### Task to complete:
Restate the listing exactly and in full.

### Data supplied:
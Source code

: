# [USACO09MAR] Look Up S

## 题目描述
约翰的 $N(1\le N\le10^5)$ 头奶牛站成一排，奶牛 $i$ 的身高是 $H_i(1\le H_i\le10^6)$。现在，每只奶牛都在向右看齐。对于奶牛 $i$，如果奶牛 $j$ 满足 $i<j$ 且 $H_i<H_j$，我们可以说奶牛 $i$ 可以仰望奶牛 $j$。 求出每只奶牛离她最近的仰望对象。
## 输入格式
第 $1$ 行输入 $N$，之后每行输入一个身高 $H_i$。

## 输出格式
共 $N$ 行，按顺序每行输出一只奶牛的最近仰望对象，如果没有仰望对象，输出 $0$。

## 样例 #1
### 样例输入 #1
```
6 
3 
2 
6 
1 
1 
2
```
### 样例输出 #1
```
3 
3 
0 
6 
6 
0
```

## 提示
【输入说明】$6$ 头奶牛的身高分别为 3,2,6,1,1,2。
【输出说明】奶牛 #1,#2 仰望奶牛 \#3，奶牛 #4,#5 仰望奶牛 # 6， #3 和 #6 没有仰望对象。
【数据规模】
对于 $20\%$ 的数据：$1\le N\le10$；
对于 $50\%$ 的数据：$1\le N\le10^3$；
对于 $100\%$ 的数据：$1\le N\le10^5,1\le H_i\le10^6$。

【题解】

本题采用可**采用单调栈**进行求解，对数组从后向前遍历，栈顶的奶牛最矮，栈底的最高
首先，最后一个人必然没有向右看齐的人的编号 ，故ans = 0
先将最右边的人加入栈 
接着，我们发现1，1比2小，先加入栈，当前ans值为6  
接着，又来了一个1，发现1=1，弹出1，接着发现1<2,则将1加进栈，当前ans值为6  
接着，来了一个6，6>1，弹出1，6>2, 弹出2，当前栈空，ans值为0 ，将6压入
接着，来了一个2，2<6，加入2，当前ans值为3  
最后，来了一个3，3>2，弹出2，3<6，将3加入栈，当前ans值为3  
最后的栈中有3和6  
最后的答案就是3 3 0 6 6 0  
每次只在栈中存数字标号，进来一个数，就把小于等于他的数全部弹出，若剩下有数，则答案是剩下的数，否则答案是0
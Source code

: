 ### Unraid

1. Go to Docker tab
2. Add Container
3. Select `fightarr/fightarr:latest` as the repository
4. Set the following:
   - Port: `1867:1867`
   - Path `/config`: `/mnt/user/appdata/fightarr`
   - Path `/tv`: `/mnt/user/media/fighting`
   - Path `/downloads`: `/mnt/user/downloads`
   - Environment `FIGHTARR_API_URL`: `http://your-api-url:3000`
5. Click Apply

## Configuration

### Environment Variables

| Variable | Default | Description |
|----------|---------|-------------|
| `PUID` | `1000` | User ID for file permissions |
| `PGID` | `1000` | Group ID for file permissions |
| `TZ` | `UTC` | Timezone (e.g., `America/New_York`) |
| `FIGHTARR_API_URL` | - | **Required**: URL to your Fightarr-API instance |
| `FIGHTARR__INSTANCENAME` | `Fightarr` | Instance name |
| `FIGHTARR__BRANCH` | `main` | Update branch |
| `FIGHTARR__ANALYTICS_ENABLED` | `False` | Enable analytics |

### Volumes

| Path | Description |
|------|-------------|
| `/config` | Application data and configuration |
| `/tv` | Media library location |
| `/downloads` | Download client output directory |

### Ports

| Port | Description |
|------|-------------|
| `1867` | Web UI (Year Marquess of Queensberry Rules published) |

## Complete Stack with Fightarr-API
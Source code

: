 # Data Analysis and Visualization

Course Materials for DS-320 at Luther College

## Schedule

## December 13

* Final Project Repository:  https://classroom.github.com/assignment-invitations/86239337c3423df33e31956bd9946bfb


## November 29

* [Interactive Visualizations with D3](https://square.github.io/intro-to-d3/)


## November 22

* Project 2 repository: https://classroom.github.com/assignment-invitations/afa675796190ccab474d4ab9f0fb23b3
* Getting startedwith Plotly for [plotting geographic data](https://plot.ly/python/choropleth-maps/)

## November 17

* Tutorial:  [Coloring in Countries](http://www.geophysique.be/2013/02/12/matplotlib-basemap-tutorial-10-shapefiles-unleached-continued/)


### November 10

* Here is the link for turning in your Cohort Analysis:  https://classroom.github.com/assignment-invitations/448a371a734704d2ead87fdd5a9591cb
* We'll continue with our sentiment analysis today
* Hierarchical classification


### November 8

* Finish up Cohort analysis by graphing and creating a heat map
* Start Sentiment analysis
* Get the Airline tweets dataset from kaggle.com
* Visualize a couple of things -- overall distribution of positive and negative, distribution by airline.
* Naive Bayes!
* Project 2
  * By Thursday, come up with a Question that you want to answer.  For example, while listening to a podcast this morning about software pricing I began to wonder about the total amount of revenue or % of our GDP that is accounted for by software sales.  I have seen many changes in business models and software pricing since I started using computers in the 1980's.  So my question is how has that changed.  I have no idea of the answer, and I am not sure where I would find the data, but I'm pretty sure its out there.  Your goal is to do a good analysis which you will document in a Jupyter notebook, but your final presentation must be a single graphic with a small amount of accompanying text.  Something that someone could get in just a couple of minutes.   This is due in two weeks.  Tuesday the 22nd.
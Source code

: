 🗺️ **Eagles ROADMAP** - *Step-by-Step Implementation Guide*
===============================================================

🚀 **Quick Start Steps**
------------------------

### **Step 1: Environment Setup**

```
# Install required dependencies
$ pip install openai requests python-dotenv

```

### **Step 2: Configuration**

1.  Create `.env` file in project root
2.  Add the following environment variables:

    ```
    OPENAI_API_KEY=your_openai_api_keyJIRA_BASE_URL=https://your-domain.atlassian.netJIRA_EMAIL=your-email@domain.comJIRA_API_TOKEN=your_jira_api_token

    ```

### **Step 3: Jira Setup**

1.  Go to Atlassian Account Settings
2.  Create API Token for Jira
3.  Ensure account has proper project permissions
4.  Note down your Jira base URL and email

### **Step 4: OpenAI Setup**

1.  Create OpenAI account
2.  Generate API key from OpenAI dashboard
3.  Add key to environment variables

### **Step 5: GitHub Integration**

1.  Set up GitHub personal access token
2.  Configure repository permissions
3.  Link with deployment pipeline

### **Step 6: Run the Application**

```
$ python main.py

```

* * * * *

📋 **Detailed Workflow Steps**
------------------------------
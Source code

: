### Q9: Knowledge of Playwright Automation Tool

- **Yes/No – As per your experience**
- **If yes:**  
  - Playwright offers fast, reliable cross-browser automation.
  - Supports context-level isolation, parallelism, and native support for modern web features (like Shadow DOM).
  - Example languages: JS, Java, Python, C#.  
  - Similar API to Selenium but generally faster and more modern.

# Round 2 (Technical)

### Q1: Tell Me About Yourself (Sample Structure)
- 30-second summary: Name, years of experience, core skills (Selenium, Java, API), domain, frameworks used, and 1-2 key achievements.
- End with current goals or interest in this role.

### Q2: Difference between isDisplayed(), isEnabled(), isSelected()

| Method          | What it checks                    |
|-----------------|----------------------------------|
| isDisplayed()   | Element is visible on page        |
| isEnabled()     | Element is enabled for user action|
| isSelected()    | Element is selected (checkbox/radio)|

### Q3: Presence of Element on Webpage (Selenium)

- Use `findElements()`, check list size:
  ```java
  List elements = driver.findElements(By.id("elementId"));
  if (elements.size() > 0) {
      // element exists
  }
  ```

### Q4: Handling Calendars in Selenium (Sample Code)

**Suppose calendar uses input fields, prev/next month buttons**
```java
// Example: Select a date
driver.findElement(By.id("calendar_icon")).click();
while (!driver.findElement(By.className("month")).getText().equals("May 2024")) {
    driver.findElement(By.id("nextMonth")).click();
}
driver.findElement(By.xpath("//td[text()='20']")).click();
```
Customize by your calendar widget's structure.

### Written answer:
Source code

:# [USACO09MAR] Look Up S

## 题目描述
约翰的 $N(1\le N\le10^5)$ 头奶牛站成一排，奶牛 $i$ 的身高是 $H_i(1\le H_i\le10^6)$。现在，每只奶牛都在向右看齐。对于奶牛 $i$，如果奶牛 $j$ 满足 $i<j$ 且 $H_i<H_j$，我们可以说奶牛 $i$ 可以仰望奶牛 $j$。 求出每只奶牛离她最近的仰望对象。
## 输入格式
第 $1$ 行输入 $N$，之后每行输入一个身高 $H_i$。

## 输出格式
共 $N$ 行，按顺序每行输出一只奶牛的最近仰望对象，如果没有仰望对象，输出 $0$。

## 样例 #1
### 样例输入 #1
```
6 
3 
2 
6 
1 
1 
2
```
### 样例输出 #1
```
3 
3 
0 
6 
6 
0
```

## 提示
【输入说明】$6$ 头奶牛的身高分别为 3,2,6,1,1,2。
【输出说明】奶牛 #1,#2 仰望奶牛 \#3，奶牛 #4,#5 仰望奶牛 # 6， #3 和 #6 没有仰望对象。
【数据规模】
对于 $20\%$ 的数据：$1\le N\le10$；
对于 $50\%$ 的数据：$1\le N\le10^3$；
对于 $100\%$ 的数据：$1\le N\le10^5,1\le H_i\le10^6$。

【题解】

本题采用可**采用单调栈**进行求解，对数组从后向前遍历，栈顶的奶牛最矮，栈底的最高
首先，最后一个人必然没有向右看齐的人的编号 ，故ans = 0
先将最右边的人加入栈 
接着，我们发现1，1比2小，先加入栈，当前ans值为6  
接着，又来了一个1，发现1=1，弹出1，接着发现1<2,则将1加进栈，当前ans值为6  
接着，来了一个6，6>1，弹出1，6>2, 弹出2，当前栈空，ans值为0 ，将6压入
接着，来了一个2，2<6，加入2，当前ans值为3  
最后，来了一个3，3>2，弹出2，3<6，将3加入栈，当前ans值为3  
最后的栈中有3和6  
最后的答案就是3 3 0 6 6 0  
每次只在栈中存数字标号，进来一个数，就把小于等于他的数全部弹出，若剩下有数，则答案是剩下的数，否则答案是0
Source code

: ### Unraid

1. Go to Docker tab
2. Add Container
3. Select `fightarr/fightarr:latest` as the repository
4. Set the following:
   - Port: `1867:1867`
   - Path `/config`: `/mnt/user/appdata/fightarr`
   - Path `/tv`: `/mnt/user/media/fighting`
   - Path `/downloads`: `/mnt/user/downloads`
   - Environment `FIGHTARR_API_URL`: `http://your-api-url:3000`
5. Click Apply

## Configuration

### Environment Variables

| Variable | Default | Description |
|----------|---------|-------------|
| `PUID` | `1000` | User ID for file permissions |
| `PGID` | `1000` | Group ID for file permissions |
| `TZ` | `UTC` | Timezone (e.g., `America/New_York`) |
| `FIGHTARR_API_URL` | - | **Required**: URL to your Fightarr-API instance |
| `FIGHTARR__INSTANCENAME` | `Fightarr` | Instance name |
| `FIGHTARR__BRANCH` | `main` | Update branch |
| `FIGHTARR__ANALYTICS_ENABLED` | `False` | Enable analytics |

### Volumes

| Path | Description |
|------|-------------|
| `/config` | Application data and configuration |
| `/tv` | Media library location |
| `/downloads` | Download client output directory |

### Ports

| Port | Description |
|------|-------------|
| `1867` | Web UI (Year Marquess of Queensberry Rules published) |

## Complete Stack with Fightarr-API
Source code

: # Data Analysis and Visualization

Course Materials for DS-320 at Luther College

## Schedule

## December 13

* Final Project Repository:  https://classroom.github.com/assignment-invitations/86239337c3423df33e31956bd9946bfb


## November 29

* [Interactive Visualizations with D3](https://square.github.io/intro-to-d3/)


## November 22

* Project 2 repository: https://classroom.github.com/assignment-invitations/afa675796190ccab474d4ab9f0fb23b3
* Getting startedwith Plotly for [plotting geographic data](https://plot.ly/python/choropleth-maps/)

## November 17

* Tutorial:  [Coloring in Countries](http://www.geophysique.be/2013/02/12/matplotlib-basemap-tutorial-10-shapefiles-unleached-continued/)


### November 10

* Here is the link for turning in your Cohort Analysis:  https://classroom.github.com/assignment-invitations/448a371a734704d2ead87fdd5a9591cb
* We'll continue with our sentiment analysis today
* Hierarchical classification


### November 8

* Finish up Cohort analysis by graphing and creating a heat map
* Start Sentiment analysis
* Get the Airline tweets dataset from kaggle.com
* Visualize a couple of things -- overall distribution of positive and negative, distribution by airline.
* Naive Bayes!
* Project 2
  * By Thursday, come up with a Question that you want to answer.  For example, while listening to a podcast this morning about software pricing I began to wonder about the total amount of revenue or % of our GDP that is accounted for by software sales.  I have seen many changes in business models and software pricing since I started using computers in the 1980's.  So my question is how has that changed.  I have no idea of the answer, and I am not sure where I would find the data, but I'm pretty sure its out there.  Your goal is to do a good analysis which you will document in a Jupyter notebook, but your final presentation must be a single graphic with a small amount of accompanying text.  Something that someone could get in just a couple of minutes.   This is due in two weeks.  Tuesday the 22nd.
Source code

: 🗺️ **Eagles ROADMAP** - *Step-by-Step Implementation Guide*
===============================================================

🚀 **Quick Start Steps**
------------------------

### **Step 1: Environment Setup**

```
# Install required dependencies
$ pip install openai requests python-dotenv

```

### **Step 2: Configuration**

1.  Create `.env` file in project root
2.  Add the following environment variables:

    ```
    OPENAI_API_KEY=your_openai_api_keyJIRA_BASE_URL=https://your-domain.atlassian.netJIRA_EMAIL=your-email@domain.comJIRA_API_TOKEN=your_jira_api_token

    ```

### **Step 3: Jira Setup**

1.  Go to Atlassian Account Settings
2.  Create API Token for Jira
3.  Ensure account has proper project permissions
4.  Note down your Jira base URL and email

### **Step 4: OpenAI Setup**

1.  Create OpenAI account
2.  Generate API key from OpenAI dashboard
3.  Add key to environment variables

### **Step 5: GitHub Integration**

1.  Set up GitHub personal access token
2.  Configure repository permissions
3.  Link with deployment pipeline

### **Step 6: Run the Application**

```
$ python main.py

```

* * * * *

📋 **Detailed Workflow Steps**
------------------------------
Source code

:### Q9: Knowledge of Playwright Automation Tool

- **Yes/No – As per your experience**
- **If yes:**  
  - Playwright offers fast, reliable cross-browser automation.
  - Supports context-level isolation, parallelism, and native support for modern web features (like Shadow DOM).
  - Example languages: JS, Java, Python, C#.  
  - Similar API to Selenium but generally faster and more modern.

# Round 2 (Technical)

### Q1: Tell Me About Yourself (Sample Structure)
- 30-second summary: Name, years of experience, core skills (Selenium, Java, API), domain, frameworks used, and 1-2 key achievements.
- End with current goals or interest in this role.

### Q2: Difference between isDisplayed(), isEnabled(), isSelected()

| Method          | What it checks                    |
|-----------------|----------------------------------|
| isDisplayed()   | Element is visible on page        |
| isEnabled()     | Element is enabled for user action|
| isSelected()    | Element is selected (checkbox/radio)|

### Q3: Presence of Element on Webpage (Selenium)

- Use `findElements()`, check list size:
  ```java
  List elements = driver.findElements(By.id("elementId"));
  if (elements.size() > 0) {
      // element exists
  }
  ```

### Q4: Handling Calendars in Selenium (Sample Code)

**Suppose calendar uses input fields, prev/next month buttons**
```java
// Example: Select a date
driver.findElement(By.id("calendar_icon")).click();
while (!driver.findElement(By.className("month")).getText().equals("May 2024")) {
    driver.findElement(By.id("nextMonth")).click();
}
driver.findElement(By.xpath("//td[text()='20']")).click();
```
Customize by your calendar widget's structure.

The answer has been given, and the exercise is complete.